Each of these projects had a fixed duration, involved technical skills to accomplish parts of it, and concluded with a study of long-term viability and recommendations for next steps.
Some of these solutions were documented and archived, waiting for other developments in the business to make them more feasible. Others were transformed into larger prototyping projects with larger scale and scope and then deployed to the real world where users are successfully interacting with them.
While not all of these projects became real things that made it to the hands of end-users, I view each of these efforts as successful because they let us evaluate a proposed AI system in a brief period of time and make guided decisions on what should happen next.
Is your idea a good fit for an AI Prototyping project?
If you’re reading this, it’s likely that you’re interested in AI prototyping projects of your own.
AI Prototyping projects are a good move if you’re looking to:
- Constrain the scope of AI Prototyping to reduce cost or business impact
- Prove the viability of the core capabilities of your AI system in a short period of time
- Identify risks that may hinder the application being converted to a real-world project
However, not every project can be an AI prototyping project. In order to succeed you’ll need a few key factors including:
- Team members with the prerequisite skills, tools, and knowledge needed to get started
- Isolation from external distractions during the prototyping process
- A well-defined idea with specific capabilities and a high-level technical direction
- Organizational support for the results of a successful working prototype
- An organization that is cautious to put half-baked or unready systems into production
- Basic AI literacy at the organizational leadership level
In other words, if you are asking your team to work on solving a problem in a short period of time, you need to be sure you’ve allowed your team to grow in the months and years leading up to the project to the point where they’ll have the skills needed to take on the project. Additionally, they’ll need independence and autonomy to carry out their work, plus additional resources such as external computing resources like a dedicated Azure or AWS resources.

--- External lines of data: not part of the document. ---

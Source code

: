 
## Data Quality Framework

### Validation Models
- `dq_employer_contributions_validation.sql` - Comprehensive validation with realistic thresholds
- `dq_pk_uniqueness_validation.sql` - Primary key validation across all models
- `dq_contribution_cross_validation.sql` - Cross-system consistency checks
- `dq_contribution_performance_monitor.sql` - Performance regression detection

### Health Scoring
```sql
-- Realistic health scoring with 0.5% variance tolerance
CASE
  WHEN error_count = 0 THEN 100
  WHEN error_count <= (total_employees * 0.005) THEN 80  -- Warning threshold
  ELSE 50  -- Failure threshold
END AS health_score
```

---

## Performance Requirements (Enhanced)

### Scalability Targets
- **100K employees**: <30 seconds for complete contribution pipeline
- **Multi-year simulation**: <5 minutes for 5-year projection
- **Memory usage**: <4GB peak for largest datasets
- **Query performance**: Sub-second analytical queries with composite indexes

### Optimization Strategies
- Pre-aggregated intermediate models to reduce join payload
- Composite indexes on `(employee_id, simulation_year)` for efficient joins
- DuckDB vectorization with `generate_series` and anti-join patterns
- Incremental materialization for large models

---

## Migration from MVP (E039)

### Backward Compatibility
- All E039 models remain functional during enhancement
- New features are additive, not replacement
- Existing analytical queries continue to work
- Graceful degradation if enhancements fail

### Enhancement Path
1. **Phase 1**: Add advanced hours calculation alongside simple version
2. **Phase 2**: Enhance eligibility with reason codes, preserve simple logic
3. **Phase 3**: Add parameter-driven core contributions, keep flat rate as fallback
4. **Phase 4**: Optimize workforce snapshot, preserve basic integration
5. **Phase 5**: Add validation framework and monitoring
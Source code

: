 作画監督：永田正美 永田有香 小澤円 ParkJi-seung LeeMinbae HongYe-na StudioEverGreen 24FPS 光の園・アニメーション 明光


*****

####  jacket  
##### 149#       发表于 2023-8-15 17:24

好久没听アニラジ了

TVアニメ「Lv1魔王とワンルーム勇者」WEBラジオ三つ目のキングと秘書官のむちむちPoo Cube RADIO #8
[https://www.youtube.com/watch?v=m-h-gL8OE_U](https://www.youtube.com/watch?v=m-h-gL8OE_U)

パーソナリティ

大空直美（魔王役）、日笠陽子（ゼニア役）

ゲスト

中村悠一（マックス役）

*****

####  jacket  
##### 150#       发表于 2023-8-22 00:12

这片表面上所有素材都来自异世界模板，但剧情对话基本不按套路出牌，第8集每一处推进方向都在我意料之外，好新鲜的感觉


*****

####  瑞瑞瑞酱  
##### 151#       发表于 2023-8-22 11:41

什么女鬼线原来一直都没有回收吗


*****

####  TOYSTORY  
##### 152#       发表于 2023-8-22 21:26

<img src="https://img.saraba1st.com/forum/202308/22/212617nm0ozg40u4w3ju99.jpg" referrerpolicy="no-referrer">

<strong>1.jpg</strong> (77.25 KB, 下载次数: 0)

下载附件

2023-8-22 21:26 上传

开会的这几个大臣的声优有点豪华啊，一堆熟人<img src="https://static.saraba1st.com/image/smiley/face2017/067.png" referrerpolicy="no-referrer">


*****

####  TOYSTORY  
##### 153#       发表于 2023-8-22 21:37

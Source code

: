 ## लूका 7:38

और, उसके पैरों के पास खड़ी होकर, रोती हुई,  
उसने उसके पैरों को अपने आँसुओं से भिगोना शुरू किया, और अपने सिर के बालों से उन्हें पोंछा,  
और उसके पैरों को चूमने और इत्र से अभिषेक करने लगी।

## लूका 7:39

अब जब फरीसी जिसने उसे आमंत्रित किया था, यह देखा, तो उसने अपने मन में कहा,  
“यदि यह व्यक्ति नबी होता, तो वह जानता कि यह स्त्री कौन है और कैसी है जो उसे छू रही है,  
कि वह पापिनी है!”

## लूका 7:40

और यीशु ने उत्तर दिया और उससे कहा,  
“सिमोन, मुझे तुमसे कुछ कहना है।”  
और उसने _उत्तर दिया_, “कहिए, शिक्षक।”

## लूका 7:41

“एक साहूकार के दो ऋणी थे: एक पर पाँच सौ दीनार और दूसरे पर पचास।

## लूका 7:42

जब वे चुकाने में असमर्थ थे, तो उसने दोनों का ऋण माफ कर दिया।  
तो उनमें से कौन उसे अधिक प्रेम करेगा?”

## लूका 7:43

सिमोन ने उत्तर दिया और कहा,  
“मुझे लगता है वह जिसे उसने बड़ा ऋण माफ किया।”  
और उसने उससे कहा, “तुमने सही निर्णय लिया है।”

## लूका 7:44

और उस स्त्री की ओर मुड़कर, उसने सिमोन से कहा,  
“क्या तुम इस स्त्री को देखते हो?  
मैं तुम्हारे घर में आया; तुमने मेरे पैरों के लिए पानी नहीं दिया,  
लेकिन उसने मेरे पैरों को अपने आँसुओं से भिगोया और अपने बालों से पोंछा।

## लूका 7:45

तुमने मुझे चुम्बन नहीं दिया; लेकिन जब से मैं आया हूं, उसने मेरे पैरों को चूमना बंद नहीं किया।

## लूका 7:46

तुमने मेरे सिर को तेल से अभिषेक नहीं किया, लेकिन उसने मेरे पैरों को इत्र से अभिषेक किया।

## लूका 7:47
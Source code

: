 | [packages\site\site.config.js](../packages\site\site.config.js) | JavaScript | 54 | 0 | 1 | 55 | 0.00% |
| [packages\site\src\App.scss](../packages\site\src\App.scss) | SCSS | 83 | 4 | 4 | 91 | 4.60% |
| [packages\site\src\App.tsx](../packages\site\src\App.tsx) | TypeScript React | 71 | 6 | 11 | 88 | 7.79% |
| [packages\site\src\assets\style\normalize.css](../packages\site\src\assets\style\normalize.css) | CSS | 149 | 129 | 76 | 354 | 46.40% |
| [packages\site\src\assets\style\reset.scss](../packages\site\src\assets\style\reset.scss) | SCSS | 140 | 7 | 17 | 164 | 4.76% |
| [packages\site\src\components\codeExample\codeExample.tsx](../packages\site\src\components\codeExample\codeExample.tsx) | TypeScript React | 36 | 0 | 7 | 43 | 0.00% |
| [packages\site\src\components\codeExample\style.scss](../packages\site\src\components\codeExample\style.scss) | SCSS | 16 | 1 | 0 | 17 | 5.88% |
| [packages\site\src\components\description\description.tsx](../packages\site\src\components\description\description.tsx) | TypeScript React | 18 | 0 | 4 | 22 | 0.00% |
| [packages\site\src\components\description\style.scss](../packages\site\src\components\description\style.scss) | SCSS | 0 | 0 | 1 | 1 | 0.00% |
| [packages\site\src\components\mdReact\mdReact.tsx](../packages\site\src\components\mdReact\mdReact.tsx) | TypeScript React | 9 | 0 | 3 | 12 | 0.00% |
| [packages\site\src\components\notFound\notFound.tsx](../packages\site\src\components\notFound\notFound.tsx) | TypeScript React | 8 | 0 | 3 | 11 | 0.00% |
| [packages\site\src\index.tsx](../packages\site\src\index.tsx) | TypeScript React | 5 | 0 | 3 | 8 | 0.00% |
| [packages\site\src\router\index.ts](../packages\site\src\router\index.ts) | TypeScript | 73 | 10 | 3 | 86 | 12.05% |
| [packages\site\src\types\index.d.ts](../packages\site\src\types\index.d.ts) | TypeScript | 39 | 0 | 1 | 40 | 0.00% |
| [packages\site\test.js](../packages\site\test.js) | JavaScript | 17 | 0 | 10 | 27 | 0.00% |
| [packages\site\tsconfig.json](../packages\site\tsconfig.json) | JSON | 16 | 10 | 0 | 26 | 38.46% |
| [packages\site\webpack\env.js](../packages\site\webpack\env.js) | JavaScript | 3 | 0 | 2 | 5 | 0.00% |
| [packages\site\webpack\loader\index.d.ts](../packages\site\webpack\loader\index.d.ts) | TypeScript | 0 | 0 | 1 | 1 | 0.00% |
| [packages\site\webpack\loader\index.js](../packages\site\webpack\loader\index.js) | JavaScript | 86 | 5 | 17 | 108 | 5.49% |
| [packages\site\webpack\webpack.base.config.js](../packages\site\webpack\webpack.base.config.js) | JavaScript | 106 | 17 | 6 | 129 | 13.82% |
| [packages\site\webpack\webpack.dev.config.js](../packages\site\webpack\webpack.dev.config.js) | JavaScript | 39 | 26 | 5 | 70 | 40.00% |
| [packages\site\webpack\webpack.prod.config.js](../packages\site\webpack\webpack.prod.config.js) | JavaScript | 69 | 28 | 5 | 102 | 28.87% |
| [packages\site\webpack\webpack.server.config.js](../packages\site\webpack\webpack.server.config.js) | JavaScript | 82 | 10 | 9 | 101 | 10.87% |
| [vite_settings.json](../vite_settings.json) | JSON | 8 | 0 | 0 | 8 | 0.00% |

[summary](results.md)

Finally, your team needs to know that if they get something promising working at the end that the organization will not immediately ship a prototype built for technology demonstration purposes without further refinement, scalability work, accuracy improvements, and an exploration of potential bias and ethical concerns.
Additionally, if the team meets unexpected obstacles or lower than expected performance, they need to have the safety and security to be able to share this with the organization without negative repercussions. Typically these mixed results will come with additional recommendations such as additional data, time, resources, or recommendations of other work that needs to be done in order to make the project possible in the future.
If you have a project that’s well defined and a team that’s able to work on them, then you may be ready to start defining your goals and launching your project.